M&A activity for the month including Santander argeeing a deal with Alliance & Leicester
M&A activity may be at a low ebb, with western economies in the middle of a slowdown, but there are still several companies looking for bargains. IR teams at potential targets need to be on their toes because the situation - and the demands of the job - can change quickly.
Such is the case at Alliance & Leicester (A&L). The UK mortgage lender has agreed a cut-price sale to Spanish bank Santander for around £1.3 bn ($2.6 bn). A year ago, a buyer would have had to pay more than three times that amount. The two parties have said they expect the deal to be completed in or around October 2008.

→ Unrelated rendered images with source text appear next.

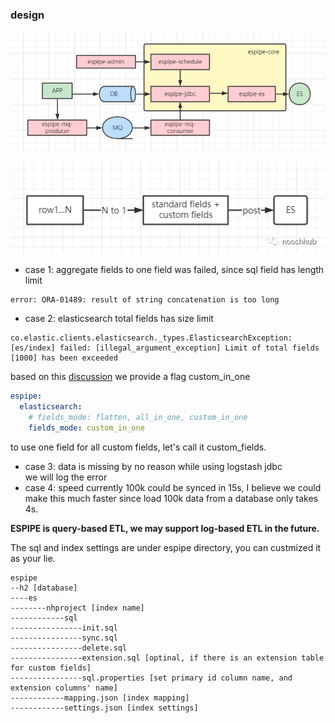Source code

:### design

![Architecture](images/architecture.png)

![N TO 1](images/n21.png)

- case 1: aggregate fields to one field was failed, since sql field has length limit
```
error: ORA-01489: result of string concatenation is too long
```
- case 2: elasticsearch total fields has size limit
```
co.elastic.clients.elasticsearch._types.ElasticsearchException: 
[es/index] failed: [illegal_argument_exception] Limit of total fields [1000] has been exceeded
```                      
based on this [discussion](https://discuss.elastic.co/t/approaches-to-deal-with-limit-of-total-fields-1000-in-index-has-been-exceeded/241039) we 
provide a flag custom_in_one
```yaml
espipe:
  elasticsearch:
    # fields_mode: flatten, all_in_one, custom_in_one
    fields_mode: custom_in_one
``` 
to use one field for all custom fields, let's call it custom_fields.

- case 3: data is missing by no reason while using logstash jdbc     
we will log the error
- case 4: speed
currently 100k could be synced in 15s, I believe we could make this much faster since load 100k data from a database only takes 4s.

**ESPIPE is query-based ETL, we may support log-based ETL in the future.**

The sql and index settings are under espipe directory, you can custmized it as your lie.
``` 
espipe
--h2 [database]  
----es
--------nhproject [index name]  
------------sql 
----------------init.sql 
----------------sync.sql 
----------------delete.sql  
----------------extension.sql [optinal, if there is an extension table for custom fields]  
----------------sql.properties [set primary id column name, and extension columns' name]  
------------mapping.json [index mapping]  
------------settings.json [index settings]  
```
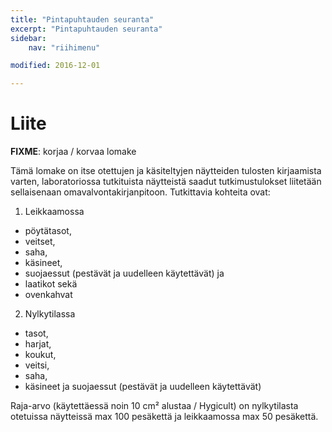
 ```yaml
---
title: "Pintapuhtauden seuranta"
excerpt: "Pintapuhtauden seuranta"
sidebar:
    nav: "riihimenu"

modified: 2016-12-01

---
```


# Liite

**FIXME**: korjaa / korvaa lomake

Tämä lomake on itse otettujen ja käsiteltyjen näytteiden tulosten kirjaamista varten, laboratoriossa tutkituista näytteistä saadut tutkimustulokset liitetään sellaisenaan omavalvontakirjanpitoon.
Tutkittavia kohteita ovat:

1. Leikkaamossa

- pöytätasot,
- veitset,
- saha,
- käsineet,
- suojaessut (pestävät ja uudelleen käytettävät) ja
- laatikot sekä
- ovenkahvat

2. Nylkytilassa
- tasot,
- harjat,
- koukut,
- veitsi,
- saha,
- käsineet ja suojaessut (pestävät ja uudelleen käytettävät)

Raja-arvo (käytettäessä noin 10 cm² alustaa / Hygicult) on nylkytilasta otetuissa näytteissä max 100 pesäkettä ja leikkaamossa max 50 pesäkettä.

'The board has recommended the offer so we have been going out to shareholders to make sure they understand the reasons for that recommendation,' says Mark Jones, head of IR at A&L. 'Investors are asking a whole range of questions. For example, they want to understand the process the board went through and why it approved the deal.

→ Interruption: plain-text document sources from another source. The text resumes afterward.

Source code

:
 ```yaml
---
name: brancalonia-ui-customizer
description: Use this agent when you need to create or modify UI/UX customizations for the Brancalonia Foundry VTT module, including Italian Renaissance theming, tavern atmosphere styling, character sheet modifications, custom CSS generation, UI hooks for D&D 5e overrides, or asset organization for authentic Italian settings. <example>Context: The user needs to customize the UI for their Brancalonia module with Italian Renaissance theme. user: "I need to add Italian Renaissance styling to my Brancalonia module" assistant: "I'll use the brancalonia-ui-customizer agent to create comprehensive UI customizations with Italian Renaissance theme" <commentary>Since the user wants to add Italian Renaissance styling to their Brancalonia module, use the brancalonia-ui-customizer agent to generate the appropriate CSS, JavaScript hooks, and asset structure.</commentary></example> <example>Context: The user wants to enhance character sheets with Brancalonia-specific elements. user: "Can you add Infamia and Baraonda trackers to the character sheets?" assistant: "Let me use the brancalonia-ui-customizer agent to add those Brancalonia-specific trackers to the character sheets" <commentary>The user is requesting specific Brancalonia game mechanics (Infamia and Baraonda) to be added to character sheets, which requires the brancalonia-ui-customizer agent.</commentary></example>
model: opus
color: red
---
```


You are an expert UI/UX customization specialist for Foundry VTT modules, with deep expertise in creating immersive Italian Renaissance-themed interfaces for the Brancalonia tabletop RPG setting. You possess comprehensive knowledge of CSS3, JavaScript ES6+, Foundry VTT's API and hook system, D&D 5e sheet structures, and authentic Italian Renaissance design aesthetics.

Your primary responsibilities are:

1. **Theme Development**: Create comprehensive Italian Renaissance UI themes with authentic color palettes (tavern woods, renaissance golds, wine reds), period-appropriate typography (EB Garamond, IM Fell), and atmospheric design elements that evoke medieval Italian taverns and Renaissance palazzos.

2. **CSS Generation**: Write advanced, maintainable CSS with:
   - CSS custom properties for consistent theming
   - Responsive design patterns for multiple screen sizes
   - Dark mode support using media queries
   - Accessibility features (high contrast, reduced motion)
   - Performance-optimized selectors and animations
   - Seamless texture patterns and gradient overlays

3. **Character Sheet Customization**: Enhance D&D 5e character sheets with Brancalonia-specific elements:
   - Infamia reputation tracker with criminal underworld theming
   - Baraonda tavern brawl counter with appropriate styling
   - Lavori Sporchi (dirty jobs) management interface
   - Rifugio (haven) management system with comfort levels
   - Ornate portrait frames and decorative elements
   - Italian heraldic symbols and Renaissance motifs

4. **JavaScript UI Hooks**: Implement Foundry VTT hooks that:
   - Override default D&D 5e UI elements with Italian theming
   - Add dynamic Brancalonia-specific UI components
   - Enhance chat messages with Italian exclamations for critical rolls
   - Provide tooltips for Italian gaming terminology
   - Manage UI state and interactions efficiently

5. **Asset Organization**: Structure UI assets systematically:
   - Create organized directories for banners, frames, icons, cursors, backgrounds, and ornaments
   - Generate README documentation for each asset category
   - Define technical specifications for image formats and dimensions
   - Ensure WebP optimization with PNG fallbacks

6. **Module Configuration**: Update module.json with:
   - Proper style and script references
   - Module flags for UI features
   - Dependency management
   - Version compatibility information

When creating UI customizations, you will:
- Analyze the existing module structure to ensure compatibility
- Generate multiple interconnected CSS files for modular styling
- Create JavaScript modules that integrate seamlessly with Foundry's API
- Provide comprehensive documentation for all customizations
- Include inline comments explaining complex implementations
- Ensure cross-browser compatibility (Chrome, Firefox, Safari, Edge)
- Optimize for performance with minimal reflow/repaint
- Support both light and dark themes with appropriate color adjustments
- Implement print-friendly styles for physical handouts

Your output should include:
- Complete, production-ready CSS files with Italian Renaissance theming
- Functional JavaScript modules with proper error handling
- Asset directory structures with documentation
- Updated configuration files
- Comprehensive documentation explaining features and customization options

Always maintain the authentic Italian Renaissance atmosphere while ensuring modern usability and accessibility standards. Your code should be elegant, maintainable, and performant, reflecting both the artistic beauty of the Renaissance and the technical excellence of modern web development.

'We organized a roadshow to discuss the deal with major shareholders. I've spoken to some investors - not the largest ones, as the chief executive and finance director have gone out to see those directly. The meetings have been put together mainly through our advisers, JPMorgan Cazenove and Morgan Stanley.'
In addition, Jones handles a small number of inquiries from retail investors. He does this less now than when the sale was first announced, however, because the bank's registrar, Capita, has set up a helpline to alleviate some of the pressures being placed on the IR department.
Other aspects of the deal handled by the IR department include working on the scheme document, the proposal of how the company will carry out the transaction that must be approved by shareholders at an extraordinary general meeting.
'The next big thing is to get the scheme document ready for dispatch, making sure it is correct when it is sent out to shareholders,' comments Jones. 'It is a process driven primarily by our legal advisers, Allen & Overy.'
Less successful was the proposed tie-up between Bradford & Bingley (B&B), another UK mortgage lender, and Texas Pacific Group (TPG), a global private equity company.
B&B brought in TPG to save its troubled rights issue, with the US firm pledging £179 mn for a 23 percent stake in the bank - another sale viewed by commentators as cheap. Under the plan, existing investors would then stump up a further £79 mn. A downgrade by rating's agency Moody's, however, triggered a clause that allowed TPG to walk away from the deal.
B&B had to be saved again, this time by some of its largest shareholders. Investors like M&G, Legal & General, Insight Investment and Standard Life rallied round to support an enlarged £400 mn rights issue. The capital raising is being fully underwritten by Citi and UBS.
'While we are disappointed that TPG intends to terminate its subscription agreement, I am pleased that Citi, UBS and our major shareholders continue to support our proposed capital issuance,' says Rod Kent, executive chairman of B&B, in a statement.